Second, job titles are really important. Just as with job descriptions and job posts, internal job titles and external job titles are two different things. A job title used internally at the company isn’t always the same as a job title used by candidates searching in the marketplace. Hiring teams have to use titles that are clear and industry-standard (even ‘boring’). Because those are the titles that job seekers are searching for and that job boards are using as keywords to respond to those searches.
Third, job post content matters. Diversity statements, for example, are something that many potential candidates care about. Yet sometimes hiring teams leave them out of job posts because ‘they’re assumed.’ Same thing with benefits and perks. But candidates don’t make assumptions about these things. In fact, Datapeople analysis shows that diversity statements increase the perception on the part of job seekers that a company is committed to inclusive employment practices. Even when the diversity statement is ‘common’ or ‘legalese.’
Fourth, language can be a deal-breaker. Unfortunate things can happen to job-post language when hiring teams take the post-and-pray recruiting approach, the company says. One, biases can seep in. Two, wordiness, vague phrasing, jargon, and even grammatical errors can seep in as well, confusing and possibly deterring qualified candidates.
If the job post doesn’t define the role clearly, the company says, it’s hard for job seekers to determine whether they should apply. Qualified job seekers may get confused and not apply. At the same time, hiring teams will see a lot of ‘one-click-apply’ applications, filling candidate pipelines with unqualified applicants.
Fifth, where hiring teams publish their job ad matters because job seekers have multiple options when scouring the marketplace for work. While some job boards like Indeed aggregate ads from other sites, not all job seekers use these broad search engines. And unless a company has unusually strong brand recognition, very few job seekers are likely to visit the company’s careers page.

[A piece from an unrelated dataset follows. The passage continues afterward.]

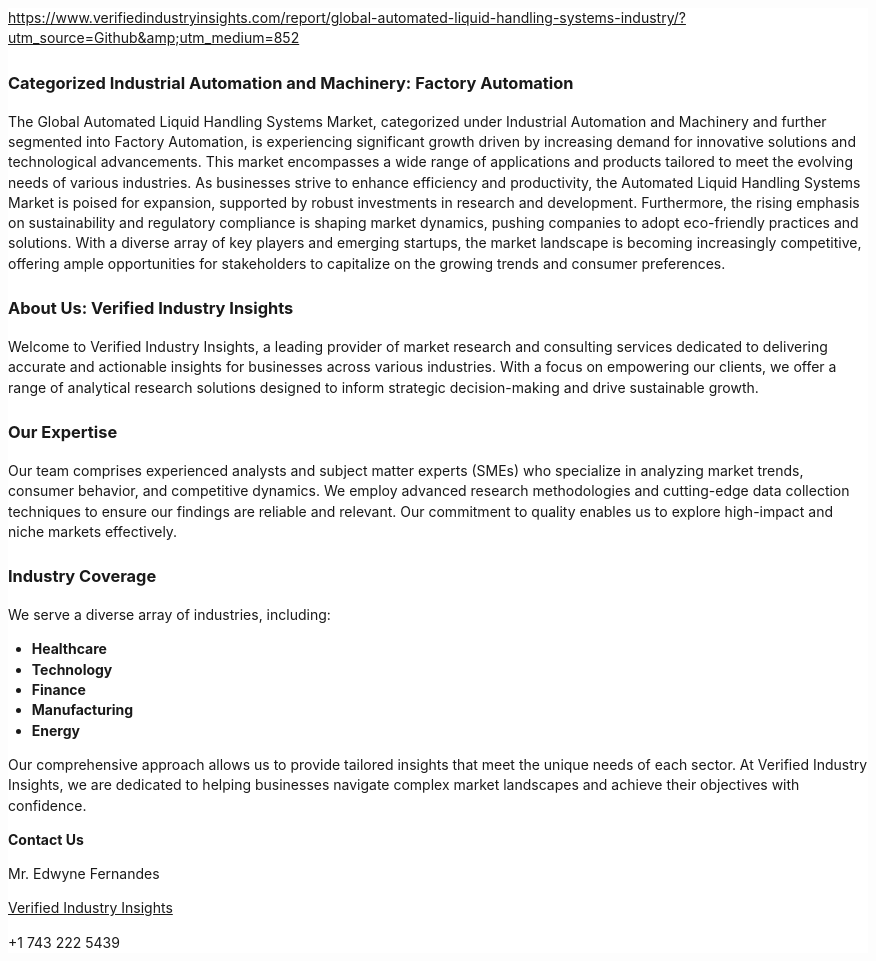 </strong><a href="https://www.verifiedindustryinsights.com/report/global-automated-liquid-handling-systems-industry/?utm_source=Github&amp;utm_medium=852">https://www.verifiedindustryinsights.com/report/global-automated-liquid-handling-systems-industry/?utm_source=Github&amp;utm_medium=852</a>&nbsp;</p><h3>Categorized Industrial Automation and Machinery: Factory Automation </h3><p>The Global Automated Liquid Handling Systems Market, categorized under Industrial Automation and Machinery and further segmented into Factory Automation, is experiencing significant growth driven by increasing demand for innovative solutions and technological advancements. This market encompasses a wide range of applications and products tailored to meet the evolving needs of various industries. As businesses strive to enhance efficiency and productivity, the Automated Liquid Handling Systems Market is poised for expansion, supported by robust investments in research and development. Furthermore, the rising emphasis on sustainability and regulatory compliance is shaping market dynamics, pushing companies to adopt eco-friendly practices and solutions. With a diverse array of key players and emerging startups, the market landscape is becoming increasingly competitive, offering ample opportunities for stakeholders to capitalize on the growing trends and consumer preferences.</p><h3>About Us: Verified Industry Insights</h3><p>Welcome to Verified Industry Insights, a leading provider of market research and consulting services dedicated to delivering accurate and actionable insights for businesses across various industries. With a focus on empowering our clients, we offer a range of analytical research solutions designed to inform strategic decision-making and drive sustainable growth.</p><h3>Our Expertise</h3><p>Our team comprises experienced analysts and subject matter experts (SMEs) who specialize in analyzing market trends, consumer behavior, and competitive dynamics. We employ advanced research methodologies and cutting-edge data collection techniques to ensure our findings are reliable and relevant. Our commitment to quality enables us to explore high-impact and niche markets effectively.</p><h3>Industry Coverage</h3><p>We serve a diverse array of industries, including:</p><ul><li><strong>Healthcare</strong></li><li><strong>Technology</strong></li><li><strong>Finance</strong></li><li><strong>Manufacturing</strong></li><li><strong>Energy</strong></li></ul><p>Our comprehensive approach allows us to provide tailored insights that meet the unique needs of each sector. At Verified Industry Insights, we are dedicated to helping businesses navigate complex market landscapes and achieve their objectives with confidence.</p><p><strong>Contact Us</strong></p><p>Mr. Edwyne Fernandes</p><p><a href="https://www.verifiedindustryinsights.com/">Verified Industry Insights</a></p><p>+1 743 222 5439</p>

Sixth, it’s important to measure results. Post-and-pray recruiting basically ends when a job ad goes live. The hiring process doesn’t end, of course, but the initial push ends. After a hiring team makes an offer and a candidate accepts, the team simply closes the book on that job. But questions go unanswered with this approach. And they go unanswered again and again, making it hard for a hiring team to learn and improve over time.